I don't know if retropie saves high scores or anything, but you could also set everything on the SD card to read-only, if you're cool with all the implications of that

dreesemonkey
May 14, 2008
Pillbug
Hi thread, I was hoping you could point me in the right direction. I've been thinking of getting a Pi, but I'm not sure if I'd be better off with an arduino or something, and really I don't know the difference (computer vs. microprocessor).

I was going to use this as an opportunity to learn some new stuff like babby's first introduction to linux, mysql, apache, programming, electronics, etc.

My day job right now is a database developer, though I use a fisher price software (Filemaker) compared to the real stuff like SQL/Oracle. So I'm already familiar with database schemas and high-level programming, but it would be fun to learn something new.

Project Idea 1:
To start, I was going to try and have two temperature sensors log readings to a mysql database every minute / 5 minutes / whatever to basically just log the temperature in our house vs. our basement or outside. No real reason other than "hey this should be an easy enough intro".

Ultimately in a perfect world I would have a database logging all sorts of stuff, interacting with my calendar, weather and whatever other APIs so I could have a dashboard specific to me. Maybe I could monitor my electrical useage or process my YNAB data as well? All sorts of cool stuff!

Project Idea 2:
I'd like to have a device run a query against an existing existing database using ODBC/JDBC, and if there are "unread" records, then control a relay or whatever to turn a spinning police light on. The query would run every x seconds or so to determine whether the light should be on or off.

Now, I'm not sure what devices would best suit my needs. I have an old PC laying around that I could probably throw ubuntu on, after reading the last few pages of "Pi's are pretty much garbage" it's the way I'm leaning (for project 1 at least) since eventually it could be running mySQL/Apache and whatever else I have to throw at it. Project 2 would be fine with a Pi, but maybe it's better suited to an arduino? I don't know.

ElCondemn
Aug 7, 2005


dreesemonkey posted:

Hi thread, I was hoping you could point me in the right direction. I've been thinking of getting a Pi, but I'm not sure if I'd be better off with an arduino or something, and really I don't know the difference (computer vs. microprocessor).

I was going to use this as an opportunity to learn some new stuff like babby's first introduction to linux, mysql, apache, programming, electronics, etc.
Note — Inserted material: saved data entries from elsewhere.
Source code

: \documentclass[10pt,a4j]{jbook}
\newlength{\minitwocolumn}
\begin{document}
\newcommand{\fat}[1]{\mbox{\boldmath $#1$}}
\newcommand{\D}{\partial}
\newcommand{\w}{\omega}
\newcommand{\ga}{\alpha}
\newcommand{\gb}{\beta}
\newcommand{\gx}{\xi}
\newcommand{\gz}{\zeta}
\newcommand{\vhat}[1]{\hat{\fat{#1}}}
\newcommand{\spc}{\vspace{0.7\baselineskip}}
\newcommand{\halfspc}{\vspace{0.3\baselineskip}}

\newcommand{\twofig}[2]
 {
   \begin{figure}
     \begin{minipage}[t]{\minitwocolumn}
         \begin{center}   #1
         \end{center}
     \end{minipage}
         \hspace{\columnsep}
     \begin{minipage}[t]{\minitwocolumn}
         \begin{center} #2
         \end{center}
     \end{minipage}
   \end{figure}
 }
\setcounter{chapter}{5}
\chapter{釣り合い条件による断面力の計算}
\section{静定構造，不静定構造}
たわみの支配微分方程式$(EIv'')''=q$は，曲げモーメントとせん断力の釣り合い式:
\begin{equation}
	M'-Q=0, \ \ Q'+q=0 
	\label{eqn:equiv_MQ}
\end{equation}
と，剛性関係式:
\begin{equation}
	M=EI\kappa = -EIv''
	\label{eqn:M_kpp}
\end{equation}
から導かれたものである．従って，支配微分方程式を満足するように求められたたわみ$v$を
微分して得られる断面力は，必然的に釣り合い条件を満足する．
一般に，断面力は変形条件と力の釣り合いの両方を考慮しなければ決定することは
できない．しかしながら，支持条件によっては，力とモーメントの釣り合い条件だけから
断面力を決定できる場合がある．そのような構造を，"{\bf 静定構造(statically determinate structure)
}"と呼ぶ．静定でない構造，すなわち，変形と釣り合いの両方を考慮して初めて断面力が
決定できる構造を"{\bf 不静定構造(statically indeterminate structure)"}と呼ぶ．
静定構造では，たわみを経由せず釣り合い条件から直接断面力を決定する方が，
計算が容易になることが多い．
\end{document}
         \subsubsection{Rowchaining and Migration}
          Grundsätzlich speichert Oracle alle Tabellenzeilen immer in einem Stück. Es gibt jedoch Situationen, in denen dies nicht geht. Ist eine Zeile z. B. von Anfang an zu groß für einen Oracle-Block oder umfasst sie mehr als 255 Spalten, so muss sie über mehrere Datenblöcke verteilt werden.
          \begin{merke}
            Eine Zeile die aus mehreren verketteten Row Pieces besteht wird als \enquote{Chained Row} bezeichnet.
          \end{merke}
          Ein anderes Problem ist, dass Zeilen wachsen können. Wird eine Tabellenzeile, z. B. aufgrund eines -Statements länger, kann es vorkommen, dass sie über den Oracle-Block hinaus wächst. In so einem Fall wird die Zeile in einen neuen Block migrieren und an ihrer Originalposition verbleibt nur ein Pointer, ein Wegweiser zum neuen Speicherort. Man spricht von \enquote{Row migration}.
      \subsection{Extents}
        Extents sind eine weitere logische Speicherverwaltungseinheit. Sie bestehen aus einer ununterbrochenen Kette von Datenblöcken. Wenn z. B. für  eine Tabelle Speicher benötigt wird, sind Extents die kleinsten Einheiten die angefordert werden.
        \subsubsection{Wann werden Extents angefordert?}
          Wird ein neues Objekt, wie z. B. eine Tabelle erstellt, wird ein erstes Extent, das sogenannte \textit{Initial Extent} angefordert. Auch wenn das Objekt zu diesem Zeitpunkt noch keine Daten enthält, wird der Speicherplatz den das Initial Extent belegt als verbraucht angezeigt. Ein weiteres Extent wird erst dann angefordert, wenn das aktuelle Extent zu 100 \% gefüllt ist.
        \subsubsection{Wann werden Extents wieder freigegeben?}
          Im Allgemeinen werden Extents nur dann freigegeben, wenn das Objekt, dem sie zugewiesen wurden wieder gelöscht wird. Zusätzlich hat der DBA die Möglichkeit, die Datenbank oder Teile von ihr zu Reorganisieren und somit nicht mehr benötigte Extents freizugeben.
My day job right now is a database developer, though I use a fisher price software (Filemaker) compared to the real stuff like SQL/Oracle. So I'm already familiar with database schemas and high-level programming, but it would be fun to learn something new.

Project Idea 1:
To start, I was going to try and have two temperature sensors log readings to a mysql database every minute / 5 minutes / whatever to basically just log the temperature in our house vs. our basement or outside. No real reason other than "hey this should be an easy enough intro".
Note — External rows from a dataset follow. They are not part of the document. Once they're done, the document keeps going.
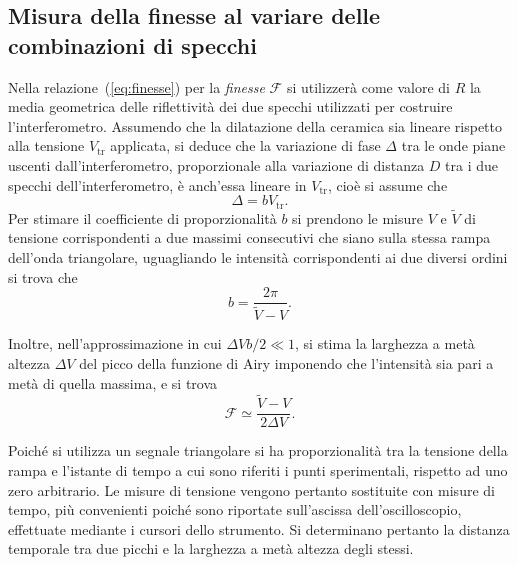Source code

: \documentclass[10pt,oneside,a4paper]{article}
\begin{document}
\begin{multicols}{2}
\section{Misura della finesse al variare delle combinazioni di specchi}
Nella relazione~(\ref{eq:finesse}) per la \emph{finesse} $\mathcal{F}$ si utilizzerà come valore di $R$ la media geometrica delle riflettività dei due specchi utilizzati per costruire l'interferometro. Assumendo che la dilatazione della ceramica sia lineare rispetto alla tensione $V_\text{tr}$ applicata, si deduce che la variazione di fase $\Delta$ tra le onde piane uscenti dall'interferometro, proporzionale alla variazione di distanza $D$ tra i due specchi dell'interferometro, è anch'essa lineare in $V_\text{tr}$, cioè si assume che
\[
	\Delta = b V_\text{tr}.
\]
Per stimare il coefficiente di proporzionalità $b$ si prendono le misure $V$ e $\tilde{V}$ di tensione corrispondenti a due massimi consecutivi che siano sulla stessa rampa dell'onda triangolare, uguagliando le intensità corrispondenti ai due diversi ordini si trova che
\begin{equation}\label{eq:b}
	b=\frac{2\pi}{\tilde{V}-V}.
\end{equation}

Inoltre, nell'approssimazione in cui ${\Delta V b/ 2 \ll 1}$, si stima la larghezza a metà altezza $\Delta V$ del picco della funzione di Airy imponendo che l'intensità sia pari a metà di quella massima, e si trova
\begin{equation}\label{eq:F_approx}
	\mathcal{F} \simeq \frac{\tilde{V} - V}{2 \Delta V}.
\end{equation}

Poiché si utilizza un segnale triangolare si ha proporzionalità tra la tensione della rampa e l'istante di tempo a cui sono riferiti i punti sperimentali, rispetto ad uno zero arbitrario. Le misure di tensione vengono pertanto sostituite con misure di tempo, più convenienti poiché sono riportate sull'ascissa dell'oscilloscopio, effettuate mediante i cursori dello strumento. Si determinano pertanto la distanza temporale tra due picchi e la larghezza a metà altezza degli stessi.
 

\end{multicols}
\end{document}
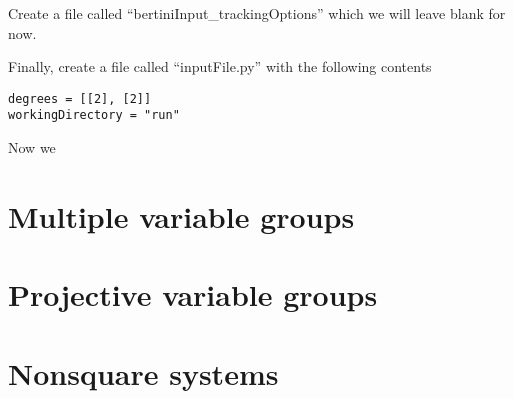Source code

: \documentclass[12pt]{article}
\begin{document}
Create a file called ``bertiniInput\_trackingOptions'' which we will 
leave blank for now.

Finally, create a file called ``inputFile.py'' with the following 
contents
\begin{lstlisting}
degrees = [[2], [2]]
workingDirectory = "run"
\end{lstlisting}

Now we 

\section{Multiple variable groups}
\section{Projective variable groups}
\section{Nonsquare systems}
\end{document}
Ultimately in a perfect world I would have a database logging all sorts of stuff, interacting with my calendar, weather and whatever other APIs so I could have a dashboard specific to me. Maybe I could monitor my electrical useage or process my YNAB data as well? All sorts of cool stuff!

Project Idea 2:
I'd like to have a device run a query against an existing existing database using ODBC/JDBC, and if there are "unread" records, then control a relay or whatever to turn a spinning police light on. The query would run every x seconds or so to determine whether the light should be on or off.

Now, I'm not sure what devices would best suit my needs. I have an old PC laying around that I could probably throw ubuntu on, after reading the last few pages of "Pi's are pretty much garbage" it's the way I'm leaning (for project 1 at least) since eventually it could be running mySQL/Apache and whatever else I have to throw at it. Project 2 would be fine with a Pi, but maybe it's better suited to an arduino? I don't know.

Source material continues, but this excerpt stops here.